In plants, glycolysis yields pyruvate necessary to synthesize FA, and occurs both in cytosol and plastid (Plaxton, 1996). Indeed, the homologous enzymes catalyzing the nine steps of glycolysis were found in both cytosol and plastid (Table S7). Previously, the investigation on expression profiles of oil palm implied that plastidial glycolysis plays a major role in oil accumulation (Bourgis et al., 2011). However, the expression analysis in R. communis, E. alatus and T. majus suggested a greater proportion of carbon flux through cytosolic glycolysis for FA biosynthesis (Troncoso-Ponce et al., 2011). Hexokinase (HK), 6-phosphofructokinase (PFK) and pyruvate kinase (PK) are considered as to rate-limiting enzymes in glycolysis (Plaxton, 1996). In developing PVS, their TPM levels of plastidial isoforms were significantly lower than that of cytosolic isoforms in middle (70 DAP) or late (110 DAP) stages of oil accumulation (Fig. 5). Also, some cytosolic genes, encoding fructose-bisphosphate aldolase (FBA), triosephosphate isomerase (TIM), glyceraldehyde 3-phosphate dehydrogenase (GAPC), and phosphoglycerate kinase (PGK), exhibited higher expression levels than plastidial isoforms (Fig. 5). These expression results in developing PVS indicated more active transcription of genes in cytosolic glycolysis, implying a strong flux of carbon toward pyruvate through cytosolic glycolysis.

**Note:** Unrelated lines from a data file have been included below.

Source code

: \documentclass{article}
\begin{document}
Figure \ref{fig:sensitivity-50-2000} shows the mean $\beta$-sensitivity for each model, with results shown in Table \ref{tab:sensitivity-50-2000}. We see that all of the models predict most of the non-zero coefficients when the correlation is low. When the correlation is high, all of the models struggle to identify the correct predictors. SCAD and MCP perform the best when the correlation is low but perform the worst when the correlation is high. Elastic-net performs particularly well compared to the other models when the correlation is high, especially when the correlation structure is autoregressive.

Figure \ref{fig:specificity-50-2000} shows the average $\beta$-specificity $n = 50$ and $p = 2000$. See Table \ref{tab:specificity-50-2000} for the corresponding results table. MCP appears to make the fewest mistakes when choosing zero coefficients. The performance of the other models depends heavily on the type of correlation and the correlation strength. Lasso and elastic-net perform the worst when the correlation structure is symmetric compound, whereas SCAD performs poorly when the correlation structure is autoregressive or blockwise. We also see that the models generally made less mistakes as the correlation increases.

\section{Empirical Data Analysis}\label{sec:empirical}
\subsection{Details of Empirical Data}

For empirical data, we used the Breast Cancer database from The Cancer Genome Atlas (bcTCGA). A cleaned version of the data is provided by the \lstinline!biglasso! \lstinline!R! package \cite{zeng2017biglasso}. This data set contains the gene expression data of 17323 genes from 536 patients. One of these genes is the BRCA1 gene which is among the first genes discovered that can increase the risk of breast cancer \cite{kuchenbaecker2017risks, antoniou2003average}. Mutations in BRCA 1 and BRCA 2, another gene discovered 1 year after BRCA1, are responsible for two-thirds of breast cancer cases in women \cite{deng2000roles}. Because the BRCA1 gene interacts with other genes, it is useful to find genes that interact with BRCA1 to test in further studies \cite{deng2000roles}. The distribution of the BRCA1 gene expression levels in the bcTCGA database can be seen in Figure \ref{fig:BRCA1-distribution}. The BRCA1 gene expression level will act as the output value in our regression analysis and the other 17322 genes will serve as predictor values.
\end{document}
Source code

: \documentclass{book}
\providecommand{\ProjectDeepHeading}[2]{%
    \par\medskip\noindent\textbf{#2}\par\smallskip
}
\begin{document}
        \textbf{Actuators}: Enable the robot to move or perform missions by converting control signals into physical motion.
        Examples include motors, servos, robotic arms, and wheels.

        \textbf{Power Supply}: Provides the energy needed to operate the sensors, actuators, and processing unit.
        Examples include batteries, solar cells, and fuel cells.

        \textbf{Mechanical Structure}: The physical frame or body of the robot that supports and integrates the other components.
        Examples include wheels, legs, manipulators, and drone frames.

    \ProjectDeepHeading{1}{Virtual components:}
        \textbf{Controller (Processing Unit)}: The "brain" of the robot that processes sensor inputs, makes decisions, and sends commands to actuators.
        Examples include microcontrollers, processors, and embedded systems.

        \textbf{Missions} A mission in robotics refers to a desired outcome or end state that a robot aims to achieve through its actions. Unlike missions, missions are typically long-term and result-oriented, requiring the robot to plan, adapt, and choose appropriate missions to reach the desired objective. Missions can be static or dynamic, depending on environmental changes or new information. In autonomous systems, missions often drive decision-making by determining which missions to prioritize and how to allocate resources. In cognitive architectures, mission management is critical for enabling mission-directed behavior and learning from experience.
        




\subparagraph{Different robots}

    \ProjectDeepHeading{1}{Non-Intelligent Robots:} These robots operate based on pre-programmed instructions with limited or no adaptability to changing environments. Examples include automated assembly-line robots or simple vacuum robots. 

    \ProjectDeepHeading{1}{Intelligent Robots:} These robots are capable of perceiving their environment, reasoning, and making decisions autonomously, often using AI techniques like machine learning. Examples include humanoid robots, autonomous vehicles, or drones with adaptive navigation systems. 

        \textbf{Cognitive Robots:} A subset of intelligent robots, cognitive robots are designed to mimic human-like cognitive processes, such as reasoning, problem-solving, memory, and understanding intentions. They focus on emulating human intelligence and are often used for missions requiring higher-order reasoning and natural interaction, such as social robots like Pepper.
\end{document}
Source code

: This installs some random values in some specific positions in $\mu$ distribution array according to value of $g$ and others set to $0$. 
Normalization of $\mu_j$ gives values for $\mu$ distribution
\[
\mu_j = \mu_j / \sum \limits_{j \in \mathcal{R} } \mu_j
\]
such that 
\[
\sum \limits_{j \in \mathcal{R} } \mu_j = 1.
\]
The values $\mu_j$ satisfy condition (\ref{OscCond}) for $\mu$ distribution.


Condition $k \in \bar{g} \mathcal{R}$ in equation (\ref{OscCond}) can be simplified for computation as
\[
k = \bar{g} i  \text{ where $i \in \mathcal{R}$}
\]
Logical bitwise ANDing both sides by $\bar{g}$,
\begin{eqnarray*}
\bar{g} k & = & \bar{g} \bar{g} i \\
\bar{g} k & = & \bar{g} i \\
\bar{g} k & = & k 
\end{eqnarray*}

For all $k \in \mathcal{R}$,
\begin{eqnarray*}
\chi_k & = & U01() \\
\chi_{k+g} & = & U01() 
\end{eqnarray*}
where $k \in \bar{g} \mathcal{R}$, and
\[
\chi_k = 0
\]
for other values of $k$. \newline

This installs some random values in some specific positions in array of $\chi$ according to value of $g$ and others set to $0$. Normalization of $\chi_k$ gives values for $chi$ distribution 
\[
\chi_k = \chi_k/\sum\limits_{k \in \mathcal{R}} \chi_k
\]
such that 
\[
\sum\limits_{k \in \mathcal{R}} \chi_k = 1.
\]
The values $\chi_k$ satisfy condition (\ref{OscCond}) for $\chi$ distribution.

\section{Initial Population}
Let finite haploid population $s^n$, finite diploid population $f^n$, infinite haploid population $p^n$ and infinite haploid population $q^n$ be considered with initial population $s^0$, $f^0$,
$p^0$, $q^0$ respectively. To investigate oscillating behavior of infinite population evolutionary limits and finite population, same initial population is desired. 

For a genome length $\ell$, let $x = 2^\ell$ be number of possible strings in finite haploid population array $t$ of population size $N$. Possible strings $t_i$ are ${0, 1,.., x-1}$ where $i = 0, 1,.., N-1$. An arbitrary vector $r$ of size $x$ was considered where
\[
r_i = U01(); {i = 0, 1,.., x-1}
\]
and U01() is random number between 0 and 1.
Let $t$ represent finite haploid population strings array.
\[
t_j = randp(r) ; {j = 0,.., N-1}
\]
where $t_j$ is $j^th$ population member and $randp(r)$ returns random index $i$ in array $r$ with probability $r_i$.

Transcript patterns for key enzymes involved in glycolysis.

Figure 5: Transcript patterns for key enzymes involved in glycolysis.

In the line chart, the ordinate represents the TPM levels. Abbreviation: HK, hexokinase; PGI, Phosphoglucose isomerase; PFK, 6-phosphofructokinase; FBA, fructose-bisphosphate aldolase; GAPC, glyceraldehyde 3-phosphate dehydrogenase; TIM, triosephosphate isomerase; PGK, phosphoglycerate kinase; PGM, 2,3-bisphosphoglycerate-dependent phosphoglycerate mutase; ENO, enolase; PK, Pyruvate kinase; Glu, α-D-Glucose; G6P, α-D-Glucose-6-phosphate; F6P, β-D-Fructose-6-phosphate; F1,6P, β-D-Fructose-1,6-diphosphate; GAP, Glycerone-phosphate; DGAP, Glyceraldehyde-3-phosphate; 1,3PG, Glycerate-1,3-diphosphate; 3PGA, Glycerate-3 -phosphate; 2PGA, Glycerate-2-phosphate; PEP, Phosphoenol-pyruvate; PYR, Pyruvate.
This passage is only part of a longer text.